The ship started to shake. A faint bubble appeared outside it, invisible until objects struck up against it. Each one was a silent explosion, deforming it slightly and expanding in a cloud of smaller debris. From somewhere far below them, Lyra heard a faint whining. “Impact compensators at 30%… 50%… 70%…”

Something huge struck into their left side, and this time Lyra was nearly knocked off her feet. She stumbled to the side, catching herself on Bon Bon’s sturdy frame before she could go down completely. The pony with all four legs on the ground was able to keep her footing just fine, to Lyra’s envy.

“We’re through!” The bubble vanished from around them, blue sky appeared below them.

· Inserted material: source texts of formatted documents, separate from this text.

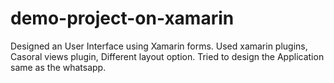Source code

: # demo-project-on-xamarin
Designed an User Interface using Xamarin forms.
Used xamarin plugins,
Casoral views plugin,
Different layout option.
Tried to design the Application same as the whatsapp.
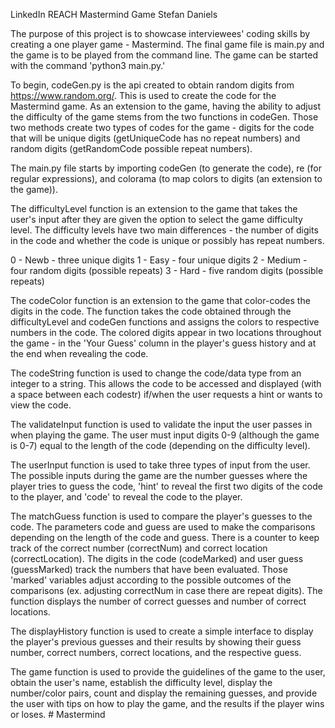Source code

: LinkedIn REACH
Mastermind Game
Stefan Daniels

The purpose of this project is to showcase interviewees' coding skills by creating a one player game - Mastermind. The final game file is main.py and the game is to be played from the command line. The game can be started with the command 'python3 main.py.'

To begin, codeGen.py is the api created to obtain random digits from https://www.random.org/. This is used to create the code for the Mastermind game. As an extension to the game, having the ability to adjust the difficulty of the game stems from the two functions in codeGen. Those two methods create two types of codes for the game - digits for the code that will be unique digits (getUniqueCode has no repeat numbers) and random digits (getRandomCode possible repeat numbers). 

The main.py file starts by importing codeGen (to generate the code), re (for regular expressions), and colorama (to map colors to digits (an extension to the game)).

The difficultyLevel function is an extension to the game that takes the user's input after they are given the option to select the game difficulty level. The difficulty levels have two main differences - the number of digits in the code and whether the code is unique or possibly has repeat numbers.

0 - Newb - three unique digits
1 - Easy - four unique digits
2 - Medium - four random digits (possible repeats)
3 - Hard - five random digits (possible repeats)

The codeColor function is an extension to the game that color-codes the digits in the code. The function takes the code obtained through the difficultyLevel and codeGen functions and assigns the colors to respective numbers in the code. The colored digits appear in two locations throughout the game - in the 'Your Guess' column in the player's guess history and at the end when revealing the code. 

The codeString function is used to change the code/data type from an integer to a string. This allows the code to be accessed and displayed (with a space between each codestr) if/when the user requests a hint or wants to view the code.

The validateInput function is used to validate the input the user passes in when playing the game. The user must input digits 0-9 (although the game is 0-7) equal to the length of the code (depending on the difficulty level).

The userInput function is used to take three types of input from the user. The possible inputs during the game are the number guesses where the player tries to guess the code, 'hint' to reveal the first two digits of the code to the player, and 'code' to reveal the code to the player. 

The matchGuess function is used to compare the player's guesses to the code. The parameters code and guess are used to make the comparisons depending on the length of the code and guess. There is a counter to keep track of the correct number (correctNum) and correct location (correctLocation). The digits in the code (codeMarked) and user guess (guessMarked) track the numbers that have been evaluated. Those 'marked' variables adjust according to the possible outcomes of the comparisons (ex. adjusting correctNum in case there are repeat digits). The function displays the number of correct guesses and number of correct locations.

The displayHistory function is used to create a simple interface to display the player's previous guesses and their results by showing their guess number, correct numbers, correct locations, and the respective guess. 

The game function is used to provide the guidelines of the game to the user, obtain the user's name, establish the difficulty level, display the number/color pairs, count and display the remaining guesses, and provide the user with tips on how to play the game, and the results if the player wins or loses. # Mastermind
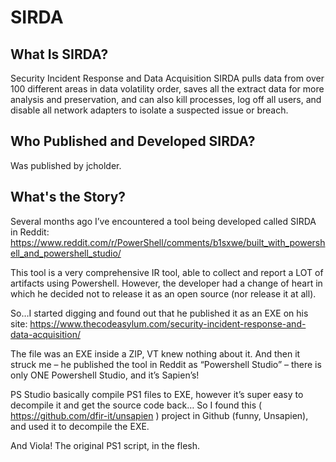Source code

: # SIRDA
## What Is SIRDA?
Security Incident Response and Data Acquisition
SIRDA pulls data from over 100 different areas in data volatility order, saves all the extract data for more analysis and preservation, and can also kill processes, log off all users, and disable all network adapters to isolate a suspected issue or breach.

## Who Published and Developed SIRDA?
Was published by jcholder.


## What's the Story?
Several months ago I’ve encountered a tool being developed called SIRDA in Reddit:
https://www.reddit.com/r/PowerShell/comments/b1sxwe/built_with_powershell_and_powershell_studio/

This tool is a very comprehensive IR tool, able to collect and report a LOT of artifacts using Powershell.
However, the developer had a change of heart in which he decided not to release it as an open source (nor release it at all).

So…I started digging and found out that he published it as an EXE on his site:
https://www.thecodeasylum.com/security-incident-response-and-data-acquisition/

The file was an EXE inside a ZIP, VT knew nothing about it.
And then it struck me – he published the tool in Reddit as “Powershell Studio” – there is only ONE Powershell Studio, and it’s Sapien’s!

PS Studio basically compile PS1 files to EXE, however it’s super easy to decompile it and get the source code back…
So I found this ( https://github.com/dfir-it/unsapien ) project in Github (funny, Unsapien), and used it to decompile the EXE.

And Viola! The original PS1 script, in the flesh.
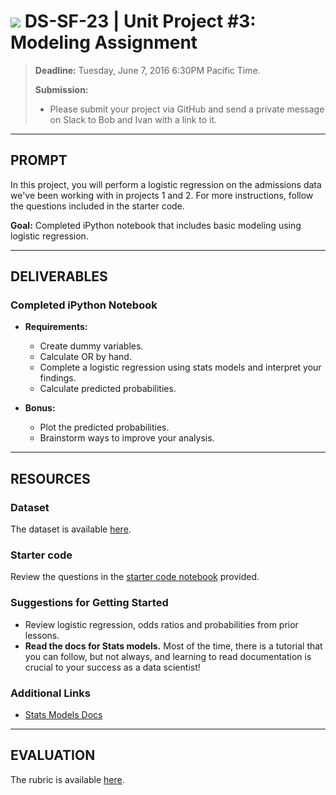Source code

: # ![](https://ga-dash.s3.amazonaws.com/production/assets/logo-9f88ae6c9c3871690e33280fcf557f33.png) DS-SF-23 | Unit Project #3: Modeling Assignment

> **Deadline:** Tuesday, June 7, 2016 6:30PM Pacific Time.
>
> **Submission:**
>
> - Please submit your project via GitHub and send a private message on Slack to Bob and Ivan with a link to it.

---

## PROMPT

In this project, you will perform a logistic regression on the admissions data we've been working with in projects 1 and 2.  For more instructions, follow the questions included in the starter code.

**Goal:** Completed iPython notebook that includes basic modeling using logistic regression.

---

## DELIVERABLES

### Completed iPython Notebook

- **Requirements:**
  - Create dummy variables.
  - Calculate OR by hand.
  - Complete a logistic regression using stats models and interpret your findings.
  - Calculate predicted probabilities.

- **Bonus:**
  - Plot the predicted probabilities.
  - Brainstorm ways to improve your analysis.

---

## RESOURCES

### Dataset

The dataset is available [here](../dataset).

### Starter code

Review the questions in the [starter code notebook](./starter-code/unit-project-3-starter-code.ipynb) provided.

### Suggestions for Getting Started

- Review logistic regression, odds ratios and probabilities from prior lessons.
- **Read the docs for Stats models.** Most of the time, there is a tutorial that you can follow, but not always, and learning to read documentation is crucial to your success as a data scientist!

### Additional Links

- [Stats Models Docs](http://statsmodels.sourceforge.net/)

---

## EVALUATION

The rubric is available [here](./rubric).
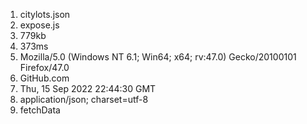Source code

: 1. citylots.json
2. expose.js
3. 779kb
4. 373ms
5. Mozilla/5.0 (Windows NT 6.1; Win64; x64; rv:47.0) Gecko/20100101 Firefox/47.0
6. GitHub.com
7. Thu, 15 Sep 2022 22:44:30 GMT
8. application/json; charset=utf-8
9. fetchData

There was no distinct boundary, just blackness around that transitioned steadily to blue. As they got closer, bright orange appeared below, outlining the same bubble that had been visible before. “Landing site detected. Approach vector locked in.”

Bon Bon turned; one eyebrow raised.

Lyra blushed, realizing she was still clinging to her friend. She stood up, hastily brushing her uniform straight again. “Right, right. We’re okay. All we have to do is deliver a report for you, Computer? That’s it?”

“That’s it,” it responded. Outside, the blur of green resolved into a distinct continent, overcome with what looked like a single massive jungle. “I can get you down onto the ground less than two kilometers from the entrance.”

“But when we’re finished, you change her back?” Bon Bon demanded. “No more shifting the goal every time we do something.”

“Not until you acquire a replacement captain. I can see that you are unhappy about your current physical differences, crewman. I could alter you as well. Then you and the captain would not be so different anymore.”

Bon Bon’s ears flattened, her tail tucking between her legs. Whatever objections she might’ve had turned into mumbled shame.

The elevator door hissed open, and Time Turner emerged, dragging along a tripod and carrying a camera. Poor Muffins had several tins of film slung over her shoulders, which she could clearly barely lift. “We’re… here…” she squeaked.

“We’re not in space anymore?” Time Turner asked, his voice downcast. “But we were only gone twenty minutes.”

“We’ll be back soon enough,” Lyra said, turning to face him. “How would you like to come with me onto an alien planet?”

“Is that even a question?” He set the camera down on a nearby chair, dropping the tripod completely. “Muffins, forget the video film. We’ll grab the stills from downstairs before we go out.”

She slumped to the floor, metal clattering around her. “Oh.”